コメント日が  古い順  |   新しい順
なんのこっちゃ!? (nozo)
2006-01-16 10:45:01
うぬぬ・・・。モバイル的にプリンターが使えるようになったということと、嬉々としてテキヤキくんがこの記事を書いていることしかわかりません。でも本当に嬉しさが伝わってきて、某学院でレクチャーしてくださったことを思い出しました。
こういうのは (テリ)
2006-01-16 12:37:47
まとめて書いておくと、意外に世界のどこかで誰かの役に立ったりするもんなんですよ。

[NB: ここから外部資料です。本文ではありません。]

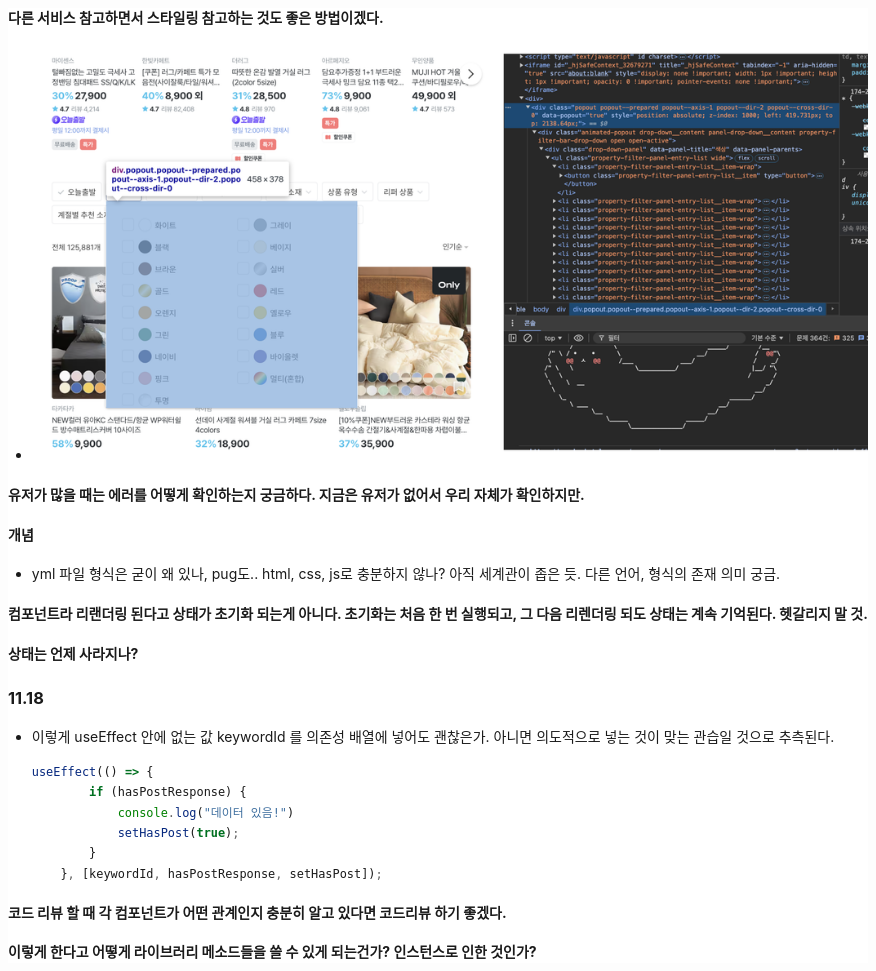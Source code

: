 #### 다른 서비스 참고하면서 스타일링 참고하는 것도 좋은 방법이겠다.
- ![rt-bloblow-ref-ohouse](/assets/rt-bloblow-ref-ohouse.png)

#### 유저가 많을 때는 에러를 어떻게 확인하는지 궁금하다. 지금은 유저가 없어서 우리 자체가 확인하지만.

#### 개념
- yml 파일 형식은 굳이 왜 있나, pug도.. html, css, js로 충분하지 않나? 아직 세계관이 좁은 듯. 다른 언어, 형식의 존재 의미 궁금.

#### 컴포넌트라 리랜더링 된다고 상태가 초기화 되는게 아니다. 초기화는 처음 한 번 실행되고, 그 다음 리렌더링 되도 상태는 계속 기억된다. 헷갈리지 말 것.

#### 상태는 언제 사라지나?

### 11.18
- 이렇게 useEffect 안에 없는 값 keywordId 를 의존성 배열에 넣어도 괜찮은가. 아니면 의도적으로 넣는 것이 맞는 관습일 것으로 추측된다.
	```js
	useEffect(() => {
			if (hasPostResponse) {
				console.log("데이터 있음!")
				setHasPost(true);
			}
		}, [keywordId, hasPostResponse, setHasPost]);
	```

#### 코드 리뷰 할 때 각 컴포넌트가 어떤 관계인지 충분히 알고 있다면 코드리뷰 하기 좋겠다.

#### 이렇게 한다고 어떻게 라이브러리 메소드들을 쓸 수 있게 되는건가? 인스턴스로 인한 것인가?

わたしもどこの誰かも存じない方にそれでずいぶん助けられてますし、ま、お互い様ということですな。
懐かしいというか何というか…… (keep9)
2011-10-04 13:35:39
エントリが書かれてから5年後のコメントってのも何ですが、はて15年前に使ったことがあるあのプリンタ何だったけ?でこちらにたどり着きました。

AppleのPowerBookDuo250を使っていた当時、モバイルプリンタとしてこの製品を使っていました。Mac用としては小さなプリンタのラインナップが少なく、有難く使っていた記憶があります。ちなみに、寿命は使い倒したためでなく、床に落ちた結果でした。くれぐれも衝撃に注意して下さい、ってもう使われてませんよね。